So, I stole his code and put it inside my workflow (with credit, of course).
- name: Remove unnecessary packages
run: | # stolen from https://github.com/easimon/maximize-build-space
echo "=== Before pruning ==="
df -h
sudo rm -rf /usr/share/dotnet
sudo rm -rf /usr/local/lib/android
sudo rm -rf /opt/ghc
echo
echo "=== After pruning ==="
df -h
Here is some output:
=== Before pruning ===
Filesystem Size Used Avail Use% Mounted on
/dev/root 84G 52G 32G 63% /
-snip-
=== After pruning ===
Filesystem Size Used Avail Use% Mounted on
/dev/root 84G 35G 49G 42% /
-snip-
Pretty good - I liberated an extra 17G with that. Sadly, that job still ran out of space while compiling Linux.
But wait a moment - I’m not using any of those preinstalled tools, I’m using Nix! Instead, I could just1
sudo rm -rf /usr/share /usr/local /opt || true
and
=== Before pruning ===
Filesystem Size Used Avail Use% Mounted on
/dev/root 84G 52G 32G 63% /
-snip-
=== After pruning ===
Filesystem Size Used Avail Use% Mounted on
/dev/root 84G 17G 67G 20% /
-snip-
and with this whopping 35G of extra space, it works!
Don’t worry, it doesn’t always take 2 hours to build; once the Linux kernel is stored in Cachix, it only takes 15 minutes.
workflow_call
to fix some stupid quirks about Github Actions
3. Using I had a very simple automated version bump action that ran every Tuesday at 06:00 PST. It:
- checks out the infra repo
- runs
nix flake bump
- pushes the change
- submits a PR
Here’s an example of a PR it made:
Look at this cute little PR here with a cute green checkmark next to it. Isn’t it just begging to be merged in? The green checkmark means that my battery of tests that I wrote above that went through successfully, and that it’s safe to deploy on my machines!
Nope! Just Terraform. None of my automated tests. That green checkmark was lying to you.
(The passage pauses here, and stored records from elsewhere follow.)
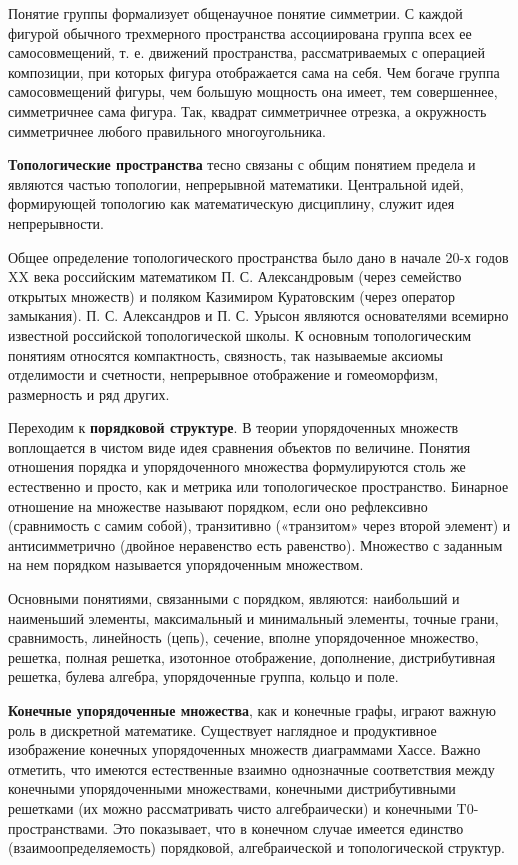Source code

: Понятие группы формализует общенаучное понятие симметрии. С каждой фигурой обычного трехмерного пространства ассоциирована группа всех ее самосовмещений, т. е. движений пространства, рассматриваемых с операцией композиции, при которых фигура отображается сама на себя. Чем богаче группа самосовмещений фигуры, чем большую мощность она имеет, тем совершеннее, симметричнее сама фигура. Так, квадрат симметричнее отрезка, а окружность симметричнее любого правильного многоугольника. 

\textbf{Топологические пространства} тесно связаны с общим понятием предела и являются частью топологии, непрерывной математики. Центральной идей, формирующей топологию как математическую дисциплину, служит идея непрерывности.

Общее определение топологического пространства было дано в начале 20-х годов XX века российским математиком П. С. Александровым (через семейство открытых множеств) и поляком Казимиром Куратовским (через оператор замыкания). П. С. Александров и П. С. Урысон являются основателями всемирно известной российской топологической школы. К основным топологическим понятиям относятся компактность, связность, так называемые аксиомы отделимости и счетности, непрерывное отображение и гомеоморфизм, размерность и ряд других.

Переходим к \textbf{порядковой структуре}. В теории упорядоченных множеств воплощается в чистом виде идея сравнения объектов по величине. Понятия отношения порядка и упорядоченного множества формулируются столь же естественно и просто, как и метрика или топологическое пространство. Бинарное отношение на множестве называют порядком, если оно рефлексивно (сравнимость с самим собой), транзитивно («транзитом» через второй элемент) и антисимметрично (двойное неравенство есть равенство). Множество с заданным на нем порядком называется упорядоченным множеством.

Основными понятиями, связанными с порядком, являются: наибольший и наименьший элементы, максимальный и минимальный элементы, точные грани, сравнимость, линейность (цепь), сечение, вполне упорядоченное множество, решетка, полная решетка, изотонное отображение, дополнение, дистрибутивная решетка, булева алгебра, упорядоченные группа, кольцо и поле.

\textbf{Конечные упорядоченные множества}, как и конечные графы, играют важную роль в дискретной математике. Существует наглядное и продуктивное изображение конечных упорядоченных множеств диаграммами Хассе. Важно отметить, что имеются естественные взаимно однозначные соответствия между конечными упорядоченными множествами, конечными дистрибутивными решетками (их можно рассматривать чисто алгебраически) и конечными T0-пространствами. Это показывает, что в конечном случае имеется единство (взаимоопределяемость) порядковой, алгебраической и топологической структур.

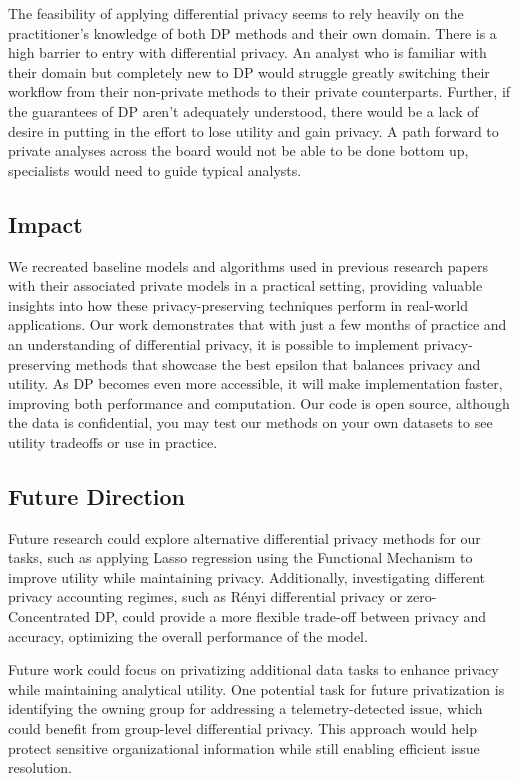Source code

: \documentclass[12pt,letterpaper]{article}
\begin{document}
The feasibility of applying differential privacy seems to rely heavily on the practitioner's knowledge of both DP methods and their own domain. There is a high barrier to entry with differential privacy. An analyst who is familiar with their domain but completely new to DP would struggle greatly switching their workflow from their non-private methods to their private counterparts. Further, if the guarantees of DP aren't adequately understood, there would be a lack of desire in putting in the effort to lose utility and gain privacy. A path forward to private analyses across the board would not be able to be done bottom up, specialists would need to guide typical analysts.

\subsection{Impact}
We recreated baseline models and algorithms used in previous research papers with their associated private models in a practical setting, providing valuable insights into how these privacy-preserving techniques perform in real-world applications. Our work demonstrates that with just a few months of practice and an understanding of differential privacy, it is possible to implement privacy-preserving methods that showcase the best epsilon that balances privacy and utility. As DP becomes even more accessible, it will make implementation faster, improving both performance and computation. Our code is open source, although the data is confidential, you may test our methods on your own datasets to see utility tradeoffs or use in practice.

\subsection{Future Direction}
Future research could explore alternative differential privacy methods for our tasks, such as applying Lasso regression using the Functional Mechanism to improve utility while maintaining privacy. Additionally, investigating different privacy accounting regimes, such as Rényi differential privacy or zero-Concentrated DP, could provide a more flexible trade-off between privacy and accuracy, optimizing the overall performance of the model. 

Future work could focus on privatizing additional data tasks to enhance privacy while maintaining analytical utility. One potential task for future privatization is identifying the owning group for addressing a telemetry-detected issue, which could benefit from group-level differential privacy. This approach would help protect sensitive organizational information while still enabling efficient issue resolution. 
\end{document}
See, you’d think that because this code was pushed to the repo, that the
on.push
trigger would fire in the checking action, and it would, y’know,
actually run the checks. Turns out, Github doesn’t fire events on when code is
pushed by an automated runner,
and that’s something they do on purpose to prevent you from accidentally creating an infinite loop.
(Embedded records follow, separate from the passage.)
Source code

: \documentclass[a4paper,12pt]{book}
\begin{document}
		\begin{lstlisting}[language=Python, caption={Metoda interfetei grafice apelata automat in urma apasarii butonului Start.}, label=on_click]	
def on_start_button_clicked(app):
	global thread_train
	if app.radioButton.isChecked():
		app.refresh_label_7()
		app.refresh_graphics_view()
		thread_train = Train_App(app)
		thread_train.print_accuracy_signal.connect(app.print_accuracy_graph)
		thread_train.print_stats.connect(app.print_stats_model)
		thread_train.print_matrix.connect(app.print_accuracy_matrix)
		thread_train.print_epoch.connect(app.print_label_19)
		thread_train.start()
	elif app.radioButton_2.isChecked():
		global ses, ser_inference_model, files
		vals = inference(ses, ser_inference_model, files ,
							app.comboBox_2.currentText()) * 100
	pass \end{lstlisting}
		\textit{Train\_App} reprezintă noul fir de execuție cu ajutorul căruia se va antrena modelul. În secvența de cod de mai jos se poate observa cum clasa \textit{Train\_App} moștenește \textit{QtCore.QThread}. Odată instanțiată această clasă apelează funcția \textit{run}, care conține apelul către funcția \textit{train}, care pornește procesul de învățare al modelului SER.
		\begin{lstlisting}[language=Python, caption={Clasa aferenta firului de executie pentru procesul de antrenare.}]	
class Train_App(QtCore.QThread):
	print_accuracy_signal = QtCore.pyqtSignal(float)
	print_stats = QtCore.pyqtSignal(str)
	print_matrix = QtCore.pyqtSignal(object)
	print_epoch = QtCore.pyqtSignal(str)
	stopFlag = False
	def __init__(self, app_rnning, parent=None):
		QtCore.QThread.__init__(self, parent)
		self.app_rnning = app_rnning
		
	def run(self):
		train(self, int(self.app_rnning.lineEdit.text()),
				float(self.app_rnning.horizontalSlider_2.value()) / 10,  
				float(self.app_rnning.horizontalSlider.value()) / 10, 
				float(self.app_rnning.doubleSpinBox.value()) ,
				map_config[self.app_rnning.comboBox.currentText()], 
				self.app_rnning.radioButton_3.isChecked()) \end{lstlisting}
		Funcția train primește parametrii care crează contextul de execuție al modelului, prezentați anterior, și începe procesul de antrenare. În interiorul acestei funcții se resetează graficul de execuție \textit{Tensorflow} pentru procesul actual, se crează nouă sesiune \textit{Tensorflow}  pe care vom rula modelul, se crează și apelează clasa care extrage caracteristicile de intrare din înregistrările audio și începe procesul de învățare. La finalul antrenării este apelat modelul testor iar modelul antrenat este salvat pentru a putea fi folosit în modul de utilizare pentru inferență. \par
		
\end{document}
The workaround was to convert my pipeline into a reusable workflow by specifying
on.workflow_call
.
name: Build and check all targets
on:
schedule:
- cron: "0 6 * * 6"
push: {}
workflow_dispatch: {}
workflow_call:
inputs:
sha:
required: true
type: string
However, now there’s some ambiguity in what sha to use - sometimes I’ll run it
on a just-pushed sha, other times I’ll run it on a different sha, when it’s
being invoked separately. As such, I had to replace every reference to
$GITHUB_SHA
with these env
attributes.
env:
target_sha: ${{ inputs.sha || github.sha }}
target_flake: github:astralbijection/infra/${{ inputs.sha || github.sha }}
Github Actions uses truthiness, so ${{ inputs.sha || github.sha }}
essentially
means “use inputs.sha
if it exists, but if it doesn’t exist, use
github.sha
”. Janky, but hey, it works.
Finally, I actually invoked the “build everything” workflow from the “version bump” workflow by adding this job:
trigger-checks:
name: "Dispatch checks"
needs: version-bump
uses: astralbijection/infra/.github/workflows/check-targets.yml@main
with:
sha: ${{ needs.version-bump.outputs.sha }}
Here is the flake bump workflow after all these changes.
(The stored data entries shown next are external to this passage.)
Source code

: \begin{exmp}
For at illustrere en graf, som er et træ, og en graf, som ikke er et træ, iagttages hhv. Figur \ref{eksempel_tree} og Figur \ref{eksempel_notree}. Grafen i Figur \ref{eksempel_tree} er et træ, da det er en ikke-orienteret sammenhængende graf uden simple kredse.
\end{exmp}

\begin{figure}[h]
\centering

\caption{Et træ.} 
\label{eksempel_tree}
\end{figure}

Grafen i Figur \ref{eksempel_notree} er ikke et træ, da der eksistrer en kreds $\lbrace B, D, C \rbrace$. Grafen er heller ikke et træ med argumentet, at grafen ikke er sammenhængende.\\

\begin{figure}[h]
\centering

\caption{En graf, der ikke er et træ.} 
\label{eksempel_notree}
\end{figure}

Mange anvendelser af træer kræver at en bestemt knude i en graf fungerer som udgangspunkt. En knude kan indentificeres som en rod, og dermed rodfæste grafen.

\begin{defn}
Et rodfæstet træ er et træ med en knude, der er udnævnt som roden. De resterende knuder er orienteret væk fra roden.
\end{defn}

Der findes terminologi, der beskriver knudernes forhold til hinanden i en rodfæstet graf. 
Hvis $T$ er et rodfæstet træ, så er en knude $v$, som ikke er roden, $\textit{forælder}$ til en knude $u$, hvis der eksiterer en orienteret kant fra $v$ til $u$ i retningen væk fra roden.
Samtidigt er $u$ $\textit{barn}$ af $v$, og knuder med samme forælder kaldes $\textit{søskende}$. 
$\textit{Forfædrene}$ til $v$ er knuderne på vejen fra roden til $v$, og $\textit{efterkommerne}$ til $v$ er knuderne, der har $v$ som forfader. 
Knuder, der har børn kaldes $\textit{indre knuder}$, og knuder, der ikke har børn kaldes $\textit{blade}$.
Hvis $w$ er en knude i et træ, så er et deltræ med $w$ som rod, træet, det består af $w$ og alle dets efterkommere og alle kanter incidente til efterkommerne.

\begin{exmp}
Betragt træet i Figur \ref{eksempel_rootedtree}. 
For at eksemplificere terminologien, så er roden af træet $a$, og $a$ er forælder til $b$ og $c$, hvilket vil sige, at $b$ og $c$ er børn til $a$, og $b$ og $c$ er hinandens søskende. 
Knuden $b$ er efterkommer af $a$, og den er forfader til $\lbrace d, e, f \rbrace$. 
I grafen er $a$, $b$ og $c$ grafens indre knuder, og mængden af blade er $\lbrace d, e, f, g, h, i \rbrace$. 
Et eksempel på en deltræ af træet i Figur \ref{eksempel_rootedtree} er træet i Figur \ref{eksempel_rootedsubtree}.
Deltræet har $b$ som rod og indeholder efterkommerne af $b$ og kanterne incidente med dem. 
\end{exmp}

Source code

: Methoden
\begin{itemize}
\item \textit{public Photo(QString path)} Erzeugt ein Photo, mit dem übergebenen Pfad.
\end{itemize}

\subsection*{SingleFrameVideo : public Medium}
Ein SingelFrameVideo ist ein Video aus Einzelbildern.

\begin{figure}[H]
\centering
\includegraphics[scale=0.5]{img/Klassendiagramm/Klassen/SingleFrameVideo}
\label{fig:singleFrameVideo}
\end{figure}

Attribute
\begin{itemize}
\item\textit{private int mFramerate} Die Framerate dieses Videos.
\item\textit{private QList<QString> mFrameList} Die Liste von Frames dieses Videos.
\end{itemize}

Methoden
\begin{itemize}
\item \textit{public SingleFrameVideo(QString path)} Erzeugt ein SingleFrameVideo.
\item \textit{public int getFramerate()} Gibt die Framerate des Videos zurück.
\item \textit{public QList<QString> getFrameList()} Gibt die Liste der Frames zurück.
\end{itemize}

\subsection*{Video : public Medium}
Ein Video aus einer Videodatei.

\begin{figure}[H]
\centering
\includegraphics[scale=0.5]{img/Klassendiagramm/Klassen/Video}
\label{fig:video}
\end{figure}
4. Using the Checks API to display things that frankly should be there but aren’t
You’d think that after all this trouble, with building on the specific sha and all, the checkmark on the PR would finally be correct, yes?
Well turns out, although the build is running now, it’s still not showing up in the PR.
Thankfully, I can manually add the check to that sha with another action:
version-bump:
name: Submit PR with version bumps
runs-on: ubuntu-latest
outputs:
sha: ${{ steps.create-pr.pull-request-head-sha }}
check_id: ${{ steps.create-check.outputs.check_id }}
steps:
...
- name: Annotate SHA with check
id: create-check
uses: LouisBrunner/checks-action@v1.1.1
if: always()
with:
name: Full check suite
token: ${{ secrets.GITHUB_TOKEN }}
sha: ${{ steps.create-pr.outputs.pull-request-head-sha }}
details_url: ${{ env.action_url }}
status: in_progress
and after all my checks have run successfully, mark that check as a success or fail:
run-checks:
name: Run checks on PR
needs: version-bump
uses: astralbijection/infra/.github/workflows/check-targets.yml@main
with:
sha: ${{ needs.version-bump.outputs.sha }}
set-check-result:
name: Set check result
needs:
- version-bump
- run-checks
if: ${{ always() }}
runs-on: ubuntu-latest
steps:
- name: Update check status
uses: LouisBrunner/checks-action@v1.1.1
with:
check_id: ${{ needs.version-bump.outputs.check_id }}
token: ${{ secrets.GITHUB_TOKEN }}
details_url: ${{ env.action_url }}
conclusion: ${{ needs.run-checks.result }}
With this, the check shows up on my workflow:
Conclusion
Whew! That was a lot of stuff and it was the result of 3.5 days of continuous hacking. Github Actions honestly really sucks, but it’s not like there’s anything better I can use.
I suppose on the bright side, my CI pipeline looks extremely complicated and intimidating now, which is always a good thing.
-
The
|| true
is because I don’t have permission to delete all files :( so I just make it succeed no matter what. ↩